Three New Stories and some Repetitive Essays
23 September 2020
I have to admit that the only reason I purchased this book was so that I could read the three robot stories that aren’t in any of the other books that I have, and that is quite annoying because there are a bunch of stories that appear in the other books meaning that I pretty much skipped half the book because it ended up that I would be simply rereading something that I have read multiple times before. Still, as I mentioned, there were three stories that I hadn’t read, as well as a collection of essays that Asimov wrote on robots, one of them back in the 50s, and the rest of them in the 80s.
As he says, most of his robot stories deal with conflicts in the Three Laws of Robotics (something that he drums on about repeatedly, as well as the fact that he is the first person to have ever coined the term robotics, though he also points out that this is probably the only long-lasting contribution that he has ever made to humanity). The first few stories weren’t so much like this, but when he and Campbell sat down and nutted out the rules, they did open up lots of opportunities to write about how they interact, and the problems that arise when these laws come into conflict. Then again, the entire legal profession builds itself around the fact that laws can never be hard and fast, and there are always exceptions, and loopholes, and ambiguities that can be exploited. As some have said, every time you attempt to plug a loophole in the law, a hundred more open up.
One interesting story has a robot named Rambo (Asimov suggested that all robots have names that start with R, meaning that no human has a name that starts with R). This quite clearly tells us when the novel was written because, well, the word Rambo only entered the English language after the character appeared in the film First Blood (which I have to admit is actually a pretty good film). I sometimes wonder if this was intentional, namely because Asimov is demonstrating how language changes over time, and that you can actually date a story based upon the words that are used, even a word that is as innocuous as a name (my English teacher once said that the name Shane didn’t appear until after the film of the same name, though the internet suggests that he may have been wrong).
With the essays, it is interesting to see how dated that they are. Okay, we did have a rudimentary form of the internet back in the 80s, but Asimov was writing as if robots needed to have all of their thinking power inside of their units, but this is no longer the case, with wifi and with the internet. In fact, with the development of the cloud, processing power is stored elsewhere and software accesses this power remotely, meaning that robots don’t need to have all of the processing power inside of them. In fact, I suspect that a lot of automation is done this was these days, and that driverless cars would also be using this technology (though it doesn’t solve the problem of what would happen if the network went down).
Yet there is also the question of whether robots can ever think and react like humans. Sure, we have machine learning, and some of the methods are designed to mimic the way the human brain works, yet the catch is that human brains don’t think in binary – we think in different ways – computers simply come down to thinking in terms of 0s and 1s.
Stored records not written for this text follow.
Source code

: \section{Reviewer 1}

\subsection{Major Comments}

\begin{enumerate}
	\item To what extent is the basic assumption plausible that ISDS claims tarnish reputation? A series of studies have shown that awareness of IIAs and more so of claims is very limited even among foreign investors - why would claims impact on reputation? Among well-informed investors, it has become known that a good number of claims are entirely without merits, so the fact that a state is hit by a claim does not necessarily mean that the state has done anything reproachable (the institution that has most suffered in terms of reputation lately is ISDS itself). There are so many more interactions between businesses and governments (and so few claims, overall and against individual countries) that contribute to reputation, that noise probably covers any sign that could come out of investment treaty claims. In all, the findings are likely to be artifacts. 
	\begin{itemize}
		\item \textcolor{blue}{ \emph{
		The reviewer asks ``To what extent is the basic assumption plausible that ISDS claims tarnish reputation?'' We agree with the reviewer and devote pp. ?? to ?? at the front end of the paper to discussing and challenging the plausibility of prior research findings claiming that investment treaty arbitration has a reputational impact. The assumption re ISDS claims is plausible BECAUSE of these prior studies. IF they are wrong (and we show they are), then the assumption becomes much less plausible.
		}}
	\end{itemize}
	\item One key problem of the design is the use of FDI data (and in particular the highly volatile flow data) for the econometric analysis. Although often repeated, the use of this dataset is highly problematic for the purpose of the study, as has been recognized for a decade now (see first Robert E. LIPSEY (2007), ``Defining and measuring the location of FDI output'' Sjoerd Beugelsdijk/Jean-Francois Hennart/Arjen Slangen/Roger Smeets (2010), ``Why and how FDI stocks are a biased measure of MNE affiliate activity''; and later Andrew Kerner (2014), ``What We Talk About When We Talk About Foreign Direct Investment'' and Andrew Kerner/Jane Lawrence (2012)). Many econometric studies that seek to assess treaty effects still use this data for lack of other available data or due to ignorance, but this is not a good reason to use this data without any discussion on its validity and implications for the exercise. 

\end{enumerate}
Another thing is that you have to tell computers everything that it needs to know. For instance, if we put a cup on the table, we know that this cup will be there when we return (unless something happens otherwise, such as our housemate puts it in the dishwasher). This needs to be programmed into the robot, as well as contingencies (if it is not there, somebody has moved it – yeah programming computers comes down to a lot of if/then statements).
It is interesting to see how Facebook developed the reactions that exist beyond simple likes. We were discussing this in one of our Machine Learning classes, how it is a way to teach computers what makes us sad, what makes us laugh, and so on. Yet, I’m still not convinced, that we all of this data being passed through Facebook’s servers, that a computer will learn to be able to respond to a joke or even be able to create one themselves. Another thing is that the first time we hear a joke we consider it funny, but as time goes on, and we continue to hear it, it ceases to be funny – can a computer be trained in that method as well, or is it the case that if a computer learns that something is funny, then it just laughs whenever it sees that joke, without realising that the joke has ceased to be funny years ago.
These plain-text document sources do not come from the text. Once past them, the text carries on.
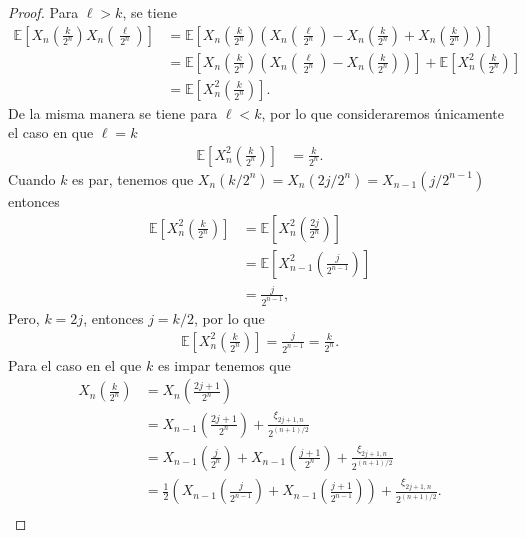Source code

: \begin{proof}
Para $\ell > k$, se tiene
	\begin{align*}
		\mathbb{E} \left[ X_n \left( \frac{k}{2^n} \right) X_n \left( \frac{\ell}{2^n} \right) \right] & = \mathbb{E} \left[ X_n \left( \frac{k}{2^n} \right)  \left( X_n \left( \frac{\ell}{2^n} \right) - X_n \left( \frac{k}{2^n} \right) + X_n \left( \frac{k}{2^n} \right) \right) \right] \\
		& = \mathbb{E} \left[ X_n \left( \frac{k}{2^n} \right)  \left( X_n \left( \frac{\ell}{2^n} \right) - X_n \left( \frac{k}{2^n} \right) \right) \right] + \mathbb{E} \left[ X^2_n \left( \frac{k}{2^n} \right) \right] \\
		& = \mathbb{E} \left[ X^2_n \left( \frac{k}{2^n} \right) \right].
	\end{align*}
De la misma manera se tiene para $\ell < k$, por lo que consideraremos únicamente el caso en que $\ell = k$
	\begin{align*}
		\mathbb{E} \left[ X_n^2 \left( \frac{k}{2^n} \right) \right] & = \frac{k}{2^n}.
	\end{align*}
Cuando $k$ es par, tenemos que $X_n (k / 2^n) = X_n (2j / 2^n) = X_{n-1} (j / 2^{n-1})$ entonces
	\begin{align*}
		\mathbb{E} \left[ X_n^2 \left( \frac{k}{2^n} \right) \right] & = \mathbb{E} \left[ X_n^2 \left( \frac{2j}{2^n} \right) \right] \\
		& = \mathbb{E} \left[ X_{n-1}^2 \left( \frac{j}{2^{n-1}} \right) \right] \\
		& = \frac{j}{2^{n-1}},
	\end{align*}
Pero, $k = 2j$, entonces $j = k/2$, por lo que 
	\begin{align*}
		\mathbb{E} \left[ X_n^2 \left( \frac{k}{2^n} \right) \right] = \frac{j}{2^{n-1}} = \frac{k}{2^n}.
	\end{align*}
Para el caso en el que $k$ es impar tenemos que
	\begin{align*}
		X_n \left( \frac{k}{2^n} \right) & = X_n \left( \frac{2j + 1}{2^n} \right) \\
		& = X_{n-1} \left( \frac{2j + 1}{2^n} \right) + \frac{\xi_{2j+1, n}}{2^{(n+1)/2}} \\
		& = X_{n-1} \left( \frac{j}{2^n} \right) + X_{n-1} \left( \frac{j + 1}{2^n} \right) + \frac{\xi_{2j+1, n}}{2^{(n+1)/2}} \\
		& = \frac{1}{2} \left( X_{n-1} \left( \frac{j}{2^{n-1}} \right) + X_{n-1} \left( \frac{j + 1}{2^{n-1}} \right) \right) + \frac{\xi_{2j+1, n}}{2^{(n+1)/2}}. \\
	\end{align*}

\end{proof}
It is interesting reading this book, and the essays, after two and a half years of computer science, and halfway through an AI subjects. I suspect that a lot of developments came out of Asimov’s theories, but there were a lot of things that he couldn’t speculate on because, well, he was a chemist that liked writing Science-Fiction. Personally, computers tend to be reactionary, and can really only react to things that it is told to react to. Okay, they can search, but once again the parameters must be given to it. On the other hand, one can argue that the same is the case with us. However, our brain is able to take in an awful lot more information, whereas computers must be instructed to take that information, and has to be specific as well. Sure, we do have advanced machine learning algorithms, but the reason is that people have already created them. Mind you, as Asimov suggested, even when robots to replace humans, they also tend to open up a lot more jobs that humans are required to do.